Community Health and Wellness of Greater... is Hiring a RN - Chronic Care Management Near Torrington, CT
Position Summary:
The Scope of practice for a registered nurse according to CT State Statute Sec. 20-87a, (a) The practice of nursing by a registered nurse is defined as the process of diagnosing human responses to actual or potential health problems, providing supportive and restorative care, health counseling and teaching, case finding and referral, collaborating in the implementation of the total health care regimen, and executing the medical regimen under the direction of a licensed physician, dentist, or advanced practice registered nurse. A registered nurse may also execute orders issued by licensed physician assistants, podiatrists, and optometrists, provided such orders do not exceed the nurse's or the ordering practitioner's scope of practice. A registered nurse may execute dietary orders written in a patient's chart by a certified dietitian-nutritionist.
The Care Coordination RN assists patients to navigate through the healthcare system by acting as a patient liaison. Facilitates patient education and access to healthcare and community resources. Coordinates continuity of patient care with external healthcare organizations and facilities, including the following transitions of care: hospital admission, discharge, and referrals from the family/primary care provider to specialty care providers. Understands the Accountable Care Organization (ACO) structure and independently manages patient panels and navigate payor systems. Provides clinical care within the scope of the RN license. Administers medications and immunizations as necessary. Works collaboratively with physicians, APRN’s, LPNs, Medical Assistants, and other staff.
Essential Functions & Responsibilities:
The Care Coordination RN will work with the patient care team to carry out activities that will achieve the desired outcomes of chronic care management for the identified high-risk patient population as well as the Medicare and Managed Medicare population, serving to increase access to care, decrease costs to the health system, and improve patient outcomes. The RN will:
Serve as the point-of-contact, advocate, and informational resource for assigned patients, care team, family/caregiver(s), payers, and community resources.
Develop a cohesive and strong team-oriented relationship with physicians, nurses, and other healthcare professionals; evaluate and report on patient health outcomes and work in partnership with interdisciplinary healthcare team to facilitate the best for patient care.
Work with patients to plan and monitor care:
Outreach and conduct qualifying Annual Wellness Visits (AWVs) when applicable.
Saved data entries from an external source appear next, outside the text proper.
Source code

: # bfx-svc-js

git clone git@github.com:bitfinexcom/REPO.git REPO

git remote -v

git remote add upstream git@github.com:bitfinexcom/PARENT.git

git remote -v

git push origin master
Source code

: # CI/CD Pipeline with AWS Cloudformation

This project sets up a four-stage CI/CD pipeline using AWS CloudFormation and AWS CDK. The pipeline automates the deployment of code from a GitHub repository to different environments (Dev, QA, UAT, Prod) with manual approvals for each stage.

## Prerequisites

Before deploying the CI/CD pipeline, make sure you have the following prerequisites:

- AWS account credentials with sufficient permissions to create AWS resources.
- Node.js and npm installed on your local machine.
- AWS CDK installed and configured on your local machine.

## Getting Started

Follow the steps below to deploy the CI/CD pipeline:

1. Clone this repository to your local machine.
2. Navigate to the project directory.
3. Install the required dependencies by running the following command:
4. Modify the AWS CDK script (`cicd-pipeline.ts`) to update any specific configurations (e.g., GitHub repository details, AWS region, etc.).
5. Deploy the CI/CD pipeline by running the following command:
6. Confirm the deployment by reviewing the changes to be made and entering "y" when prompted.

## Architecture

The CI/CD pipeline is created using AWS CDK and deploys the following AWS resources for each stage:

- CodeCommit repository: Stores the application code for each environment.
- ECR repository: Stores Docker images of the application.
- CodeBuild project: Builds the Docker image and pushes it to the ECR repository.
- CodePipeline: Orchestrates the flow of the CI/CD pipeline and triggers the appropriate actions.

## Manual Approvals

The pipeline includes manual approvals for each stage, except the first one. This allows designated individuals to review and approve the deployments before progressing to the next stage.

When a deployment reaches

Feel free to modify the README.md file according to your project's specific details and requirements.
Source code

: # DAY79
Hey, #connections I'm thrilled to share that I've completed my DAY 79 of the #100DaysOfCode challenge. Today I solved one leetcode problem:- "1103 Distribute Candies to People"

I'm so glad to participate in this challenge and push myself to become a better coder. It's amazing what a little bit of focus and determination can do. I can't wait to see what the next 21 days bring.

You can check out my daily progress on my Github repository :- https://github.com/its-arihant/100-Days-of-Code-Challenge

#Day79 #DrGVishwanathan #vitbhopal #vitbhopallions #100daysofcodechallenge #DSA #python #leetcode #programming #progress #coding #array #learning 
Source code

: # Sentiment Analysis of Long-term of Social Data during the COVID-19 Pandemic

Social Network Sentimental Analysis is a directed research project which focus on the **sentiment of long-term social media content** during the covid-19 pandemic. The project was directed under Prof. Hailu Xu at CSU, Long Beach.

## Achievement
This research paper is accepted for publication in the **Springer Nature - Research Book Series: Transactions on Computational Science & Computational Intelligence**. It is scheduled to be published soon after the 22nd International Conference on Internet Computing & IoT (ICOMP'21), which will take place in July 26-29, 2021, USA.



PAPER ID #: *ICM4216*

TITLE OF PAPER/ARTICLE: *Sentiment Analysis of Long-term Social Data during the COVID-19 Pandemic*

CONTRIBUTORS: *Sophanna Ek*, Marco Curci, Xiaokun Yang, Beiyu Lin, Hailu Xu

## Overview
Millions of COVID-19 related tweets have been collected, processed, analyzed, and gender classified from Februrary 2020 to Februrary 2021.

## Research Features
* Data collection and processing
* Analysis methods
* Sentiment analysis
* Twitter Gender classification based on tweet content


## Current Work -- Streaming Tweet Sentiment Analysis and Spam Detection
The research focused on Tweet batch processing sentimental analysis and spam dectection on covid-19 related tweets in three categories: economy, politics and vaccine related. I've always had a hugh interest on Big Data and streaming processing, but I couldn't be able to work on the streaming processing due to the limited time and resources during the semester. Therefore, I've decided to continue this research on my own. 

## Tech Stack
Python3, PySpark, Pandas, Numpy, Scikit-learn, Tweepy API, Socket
Develop a patient specific Care Plan that provides goals and interventions to implement, monitor, and support the needs of the patient as defined by the PCP
Document within the electronic health record and various external platforms to review data, SDOH and close gaps in care to improve patient outcomes and maximize reimbursement.
Run reports and analyze data regarding metrics and collaborate with providers to develop plans to improve outcomes on these metrics.
Meet quarterly and as needed with payor representatives to discuss enrolled patients.
Assist patients to make informed decisions about their care by acting as their advocate regarding their clinical status and treatment options.
Accountable for remaining current with knowledge of care management, availability of community resources and quality improvement methodologies.
Responsible for appropriately identifying patients for care management utilizing multiple sources including physician referrals, referrals from transitions of care, health plans as well as complex lists of patients from the ACO.
Provide feedback for the improvement of the Care Coordination Program
Promote quality and cost-effective interventions and outcomes for patients in collaboration with the primary care providers and/or specialists.
Manage transitions of care for patients discharged from the hospital, behavioral health facility/program, emergency room, or from a skilled nursing facility. Responsible for reviewing the discharge summaries, follow up on testing that is pending, and ensure ordered services are in place. Outreach to patients to perform a medication review, ensure patients understanding of discharge instructions and assess for further care management needs.
Provide disease management/complex care management to patients face to face or telephonically as well as utilizing technology that becomes available.
Review care management program metrics including emergency room utilization, and hospital admission/readmission data on a regular basis.
Develop processes to collect data to identify trends in utilization of health care resources.
Assume accountability for own professional practice and for aspects of patient care delegated to others.
Practice within the ethical and legal parameters of nursing practice
Lead and/or participate in interdisciplinary team meetings.
Additional General Requirements: Professional positive attitude, understanding of customer service principles, trustworthiness, and excellent interpersonal skills.
Job Qualifications/Requirements:
Education:
Graduate of an accredited Nursing Program, 4-year Baccalaureate Degree in nursing preferred.
CCM training; performing an AWV, documentation and coding, closing gaps in care, Care Screen, enrolling patients into CCM, conducting CCM visits. Knowledge of funding resources and clinical standards and outcomes.
Possess and demonstrate critical thinking skills and clinical problem-solving techniques.